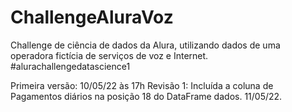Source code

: # ChallengeAluraVoz
Challenge de ciência de dados da Alura, utilizando dados de uma operadora fictícia de serviços de voz e Internet.
#alurachallengedatascience1

Primeira versão:  10/05/22 às 17h
Revisão 1: Incluída a coluna de Pagamentos diários na posição 18 do DataFrame dados. 11/05/22.
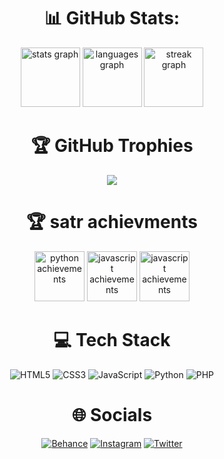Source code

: <div align="center">

# 📊 GitHub Stats:

<img src="https://github-readme-stats.vercel.app/api?username=Fai707&theme=dark&hide_border=true&include_all_commits=false&count_private=false" height="95" alt="stats graph"/>
<img src="https://github-readme-streak-stats.herokuapp.com/?user=Fai707&theme=dark&hide_border=true" height="95" alt="languages graph"/>
<img src="https://github-readme-stats.vercel.app/api/top-langs/?username=Fai707&theme=dark&hide_border=true&include_all_commits=false&count_private=false&layout=compact" height="95" alt="streak graph"/>

# 🏆 GitHub Trophies
![](https://github-profile-trophy.vercel.app/?username=Fai707&theme=darkhub&no-frame=true&no-bg=true&margin-w=4)

# 🏆 satr achievments
<div align="center">
  <img src="https://assets.safcsp.cloud/programming-languages/pythonTwoStars.svg" height="80" width="80" alt="python achievements"  />
  <img src="https://assets.safcsp.cloud/programming-languages/jsThreeStars.svg" height="80" width="80" alt="javascript achievements"  />
  <img src="https://assets.safcsp.cloud/badges/phpOneStar-02.svg" height="80" width="80" alt="javascript achievements"  />
</div>

# 💻 Tech Stack
![HTML5](https://img.shields.io/badge/html5-E34C26.svg?style=for-the-badge&logo=html5&logoColor=white) 
![CSS3](https://img.shields.io/badge/css3-264de4.svg?style=for-the-badge&logo=css3&logoColor=white) ![JavaScript](https://img.shields.io/badge/javascript-F0DB4F.svg?style=for-the-badge&logo=javascript&logoColor=black) ![Python](https://img.shields.io/badge/python-4B8BBE?style=for-the-badge&logo=python&logoColor=white) ![PHP](https://img.shields.io/badge/php-%23777BB4.svg?style=for-the-badge&logo=php&logoColor=white)


# 🌐 Socials
[![Behance](https://img.shields.io/badge/Behance-1769ff?logo=behance&logoColor=white)](https://behance.net/iFai707) [![Instagram](https://img.shields.io/badge/Instagram-%23E4405F.svg?logo=Instagram&logoColor=white)](https://instagram.com/iFai707) [![Twitter](https://img.shields.io/badge/Twitter-%231DA1F2.svg?logo=Twitter&logoColor=white)](https://twitter.com/iFai707) 



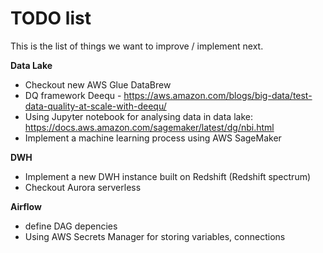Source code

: # TODO list 

This is the list of things we want to improve / implement next.

**Data Lake**

- Checkout new AWS Glue DataBrew
- DQ framework Deequ - https://aws.amazon.com/blogs/big-data/test-data-quality-at-scale-with-deequ/
- Using Jupyter notebook for analysing data in data lake: https://docs.aws.amazon.com/sagemaker/latest/dg/nbi.html
- Implement a machine learning process using AWS SageMaker

**DWH**
- Implement a new DWH instance built on Redshift (Redshift spectrum)
- Checkout Aurora serverless

**Airflow**
- define DAG depencies
- Using AWS Secrets Manager for storing variables, connections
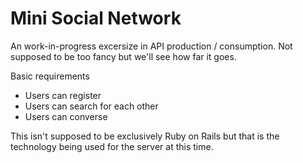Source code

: # Mini Social Network

An work-in-progress excersize in API production / consumption. Not supposed to be too fancy but we'll see how far it goes.

Basic requirements

- Users can register
- Users can search for each other
- Users can converse

This isn't supposed to be exclusively Ruby on Rails but that is the technology being used for the server at this time.

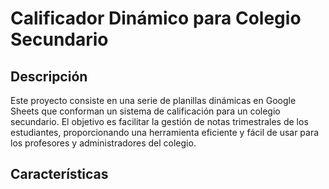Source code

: # Calificador Dinámico para Colegio Secundario

## Descripción

Este proyecto consiste en una serie de planillas dinámicas en Google Sheets que conforman un sistema de calificación para un colegio secundario. 
El objetivo es facilitar la gestión de notas trimestrales de los estudiantes, proporcionando una herramienta eficiente y fácil de usar para los profesores y administradores del colegio.

## Características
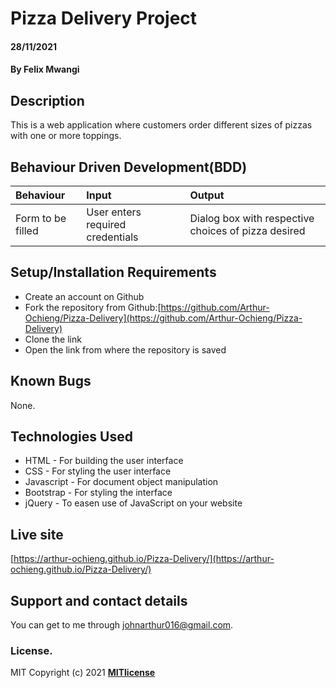 # Pizza Delivery Project
#### 28/11/2021
#### By **Felix Mwangi**
## Description
This is a web application where customers order different sizes of pizzas with one or more toppings. 
## Behaviour Driven Development(BDD)
|Behaviour| Input| Output|
|:--------|:-----|:------|
|Form to be filled| User enters required credentials| Dialog box with respective choices of pizza desired|
## Setup/Installation Requirements
* Create an account on Github
* Fork the repository from Github:[https://github.com/Arthur-Ochieng/Pizza-Delivery](https://github.com/Arthur-Ochieng/Pizza-Delivery)
* Clone the link
* Open the link from where the repository is saved
## Known Bugs
None.
## Technologies Used
* HTML - For building the user interface
* CSS - For styling the user interface
* Javascript - For document object manipulation
* Bootstrap - For styling the interface
* jQuery - To easen use of JavaScript on your website
## Live site
[https://arthur-ochieng.github.io/Pizza-Delivery/](https://arthur-ochieng.github.io/Pizza-Delivery/)
## Support and contact details
You can get to me through johnarthur016@gmail.com.
### License.
MIT Copyright (c) 2021 **[MITlicense](LICENSE)**
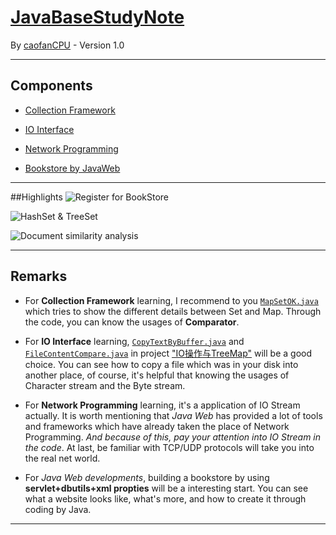 # [JavaBaseStudyNote](https://github.com/caofanCPU/JavaBaseStudyNote)  
By [caofanCPU](https://github.com/caofanCPU) - Version 1.0  
***
## Components
- [Collection Framework](https://github.com/caofanCPU/JavaBaseStudyNote/tree/master/集合学习)

- [IO Interface](https://github.com/caofanCPU/JavaBaseStudyNote/tree/master/IO学习)

- [Network Programming](https://github.com/caofanCPU/JavaBaseStudyNote/tree/master/网络编程)

- [Bookstore by JavaWeb](https://github.com/caofanCPU/JavaBaseStudyNote/tree/master/JavaWeb/BookStore) 

***
##Highlights
![Register for BookStore](http://opqyer7zj.bkt.clouddn.com/17-5-11/178542-file_1494438029945_14ba6.jpg)  

![HashSet & TreeSet](http://opqyer7zj.bkt.clouddn.com/17-5-11/2924697-file_1494438029646_b863.jpg)  

![Document similarity analysis](http://opqyer7zj.bkt.clouddn.com/17-5-11/24947807-file_1494438030096_f8b1.jpg)     

***
## Remarks
* For **Collection Framework** learning, I recommend to you [`MapSetOK.java`](https://github.com/caofanCPU/JavaBaseStudyNote/tree/master/集合学习/MapSet综合/MapSetOK.java) which tries to show the different details between Set and Map. Through the code, you can know the usages of **Comparator**.  

* For **IO Interface** learning, [`CopyTextByBuffer.java`](https://github.com/caofanCPU/JavaBaseStudyNote/tree/master/IO学习/CopyTextByBuffer.java) and [`FileContentCompare.java`](https://github.com/caofanCPU/JavaBaseStudyNote/tree/master/IO学习/IO操作与TreeMap/FileContentCompare.java) in project ["IO操作与TreeMap"](https://github.com/caofanCPU/JavaBaseStudyNote/tree/master/IO操作与TreeMap/FileContentCompare.java) will be a good choice. You can see how to copy a file which was in your disk into another place, of course, it's helpful that knowing the usages of Character stream and the Byte stream.

* For **Network Programming** learning, it's a application of IO Stream actually. It is worth mentioning that *Java Web* has provided a lot of tools and frameworks which have already taken the place of Network Programming. *And because of this, pay your attention into IO Stream in the code*. At last, be familiar with TCP/UDP protocols will take you into the real net world.  

* For *Java Web developments*, building a bookstore by using **servlet+dbutils+xml propties** will be a interesting start. You can see what a website looks like, what's more, and how to create it through coding by Java.  

***
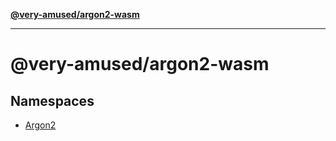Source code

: [**@very-amused/argon2-wasm**](README.md)

***

# @very-amused/argon2-wasm

## Namespaces

- [Argon2](namespaces/Argon2/README.md)
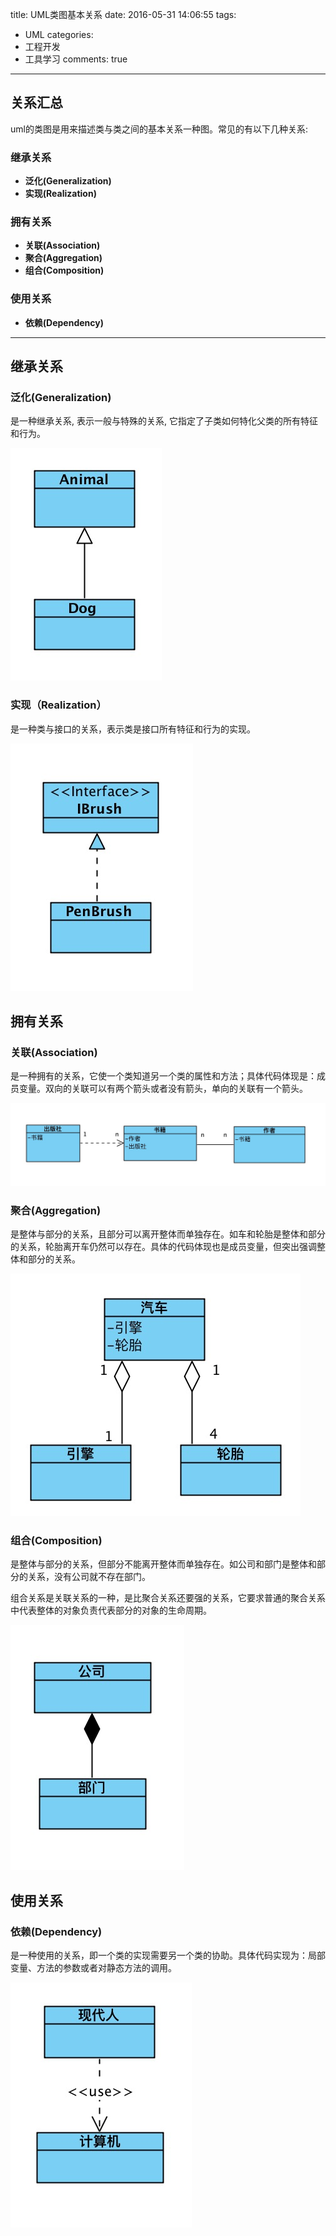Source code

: title: UML类图基本关系
date: 2016-05-31 14:06:55
tags:
  - UML
categories:
  - 工程开发
  - 工具学习
comments: true
---

## 关系汇总

uml的类图是用来描述类与类之间的基本关系一种图。常见的有以下几种关系: 

### 继承关系
	
- **泛化(Generalization)**
- **实现(Realization)**
	
### 拥有关系

- **关联(Association)**
- **聚合(Aggregation)**
- **组合(Composition)**

### 使用关系

- **依赖(Dependency)**

---

## 继承关系

### 泛化(Generalization)

是一种继承关系, 表示一般与特殊的关系, 它指定了子类如何特化父类的所有特征和行为。

![泛化](/img/16_05_31/01.png)

### 实现（Realization）

是一种类与接口的关系，表示类是接口所有特征和行为的实现。

![实现](/img/16_05_31/02.png)

## 拥有关系

### 关联(Association)

是一种拥有的关系，它使一个类知道另一个类的属性和方法；具体代码体现是：成员变量。双向的关联可以有两个箭头或者没有箭头，单向的关联有一个箭头。

![实现](/img/16_05_31/03.png)

### 聚合(Aggregation)

是整体与部分的关系，且部分可以离开整体而单独存在。如车和轮胎是整体和部分的关系，轮胎离开车仍然可以存在。具体的代码体现也是成员变量，但突出强调整体和部分的关系。

![实现](/img/16_05_31/04.png)

### 组合(Composition)

是整体与部分的关系，但部分不能离开整体而单独存在。如公司和部门是整体和部分的关系，没有公司就不存在部门。

组合关系是关联关系的一种，是比聚合关系还要强的关系，它要求普通的聚合关系中代表整体的对象负责代表部分的对象的生命周期。

![组合](/img/16_05_31/05.png)

## 使用关系

### 依赖(Dependency)

是一种使用的关系，即一个类的实现需要另一个类的协助。具体代码实现为：局部变量、方法的参数或者对静态方法的调用。

![组合](/img/16_05_31/06.png)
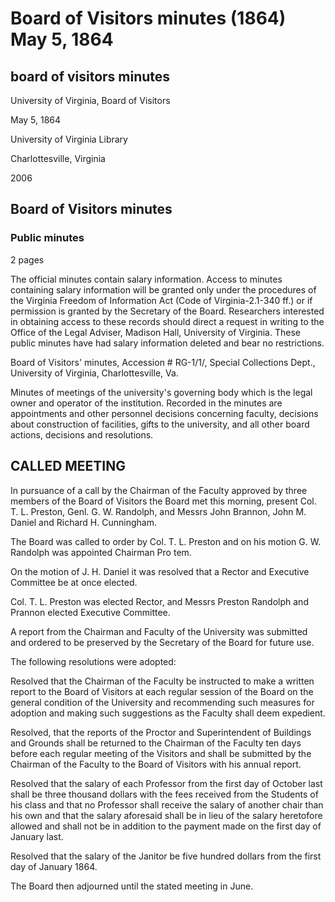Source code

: <!-- llmformatted -->
# Board of Visitors minutes (1864) May 5, 1864

## board of visitors minutes

University of Virginia, Board of Visitors

May 5, 1864

University of Virginia Library

Charlottesville, Virginia

2006

## Board of Visitors minutes

### Public minutes

2 pages

The official minutes contain salary information. Access to minutes containing salary information will be granted only under the procedures of the Virginia Freedom of Information Act (Code of Virginia-2.1-340 ff.) or if permission is granted by the Secretary of the Board. Researchers interested in obtaining access to these records should direct a request in writing to the Office of the Legal Adviser, Madison Hall, University of Virginia. These public minutes have had salary information deleted and bear no restrictions.

Board of Visitors' minutes, Accession # RG-1/1/, Special Collections Dept., University of Virginia, Charlottesville, Va.

Minutes of meetings of the university's governing body which is the legal owner and operator of the institution. Recorded in the minutes are appointments and other personnel decisions concerning faculty, decisions about construction of facilities, gifts to the university, and all other board actions, decisions and resolutions.

## CALLED MEETING

In pursuance of a call by the Chairman of the Faculty approved by three members of the Board of Visitors the Board met this morning, present Col. T. L. Preston, Genl. G. W. Randolph, and Messrs John Brannon, John M. Daniel and Richard H. Cunningham.

The Board was called to order by Col. T. L. Preston and on his motion G. W. Randolph was appointed Chairman Pro tem.

On the motion of J. H. Daniel it was resolved that a Rector and Executive Committee be at once elected.

Col. T. L. Preston was elected Rector, and Messrs Preston Randolph and Prannon elected Executive Committee.

A report from the Chairman and Faculty of the University was submitted and ordered to be preserved by the Secretary of the Board for future use.

The following resolutions were adopted:

Resolved that the Chairman of the Faculty be instructed to make a written report to the Board of Visitors at each regular session of the Board on the general condition of the University and recommending such measures for adoption and making such suggestions as the Faculty shall deem expedient.

Resolved, that the reports of the Proctor and Superintendent of Buildings and Grounds shall be returned to the Chairman of the Faculty ten days before each regular meeting of the Visitors and shall be submitted by the Chairman of the Faculty to the Board of Visitors with his annual report.

Resolved that the salary of each Professor from the first day of October last shall be three thousand dollars with the fees received from the Students of his class and that no Professor shall receive the salary of another chair than his own and that the salary aforesaid shall be in lieu of the salary heretofore allowed and shall not be in addition to the payment made on the first day of January last.

Resolved that the salary of the Janitor be five hundred dollars from the first day of January 1864.

The Board then adjourned until the stated meeting in June.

### [What you are asked to do]
What is needed is an exact retyping of the lines from the start of the data through the line with "10/05/22 às 17h", with both end lines kept and every picture left out.

### [Result of the exercise]
Source code

: # ChallengeAluraVoz
Challenge de ciência de dados da Alura, utilizando dados de uma operadora fictícia de serviços de voz e Internet.
#alurachallengedatascience1

Primeira versão:  10/05/22 às 17h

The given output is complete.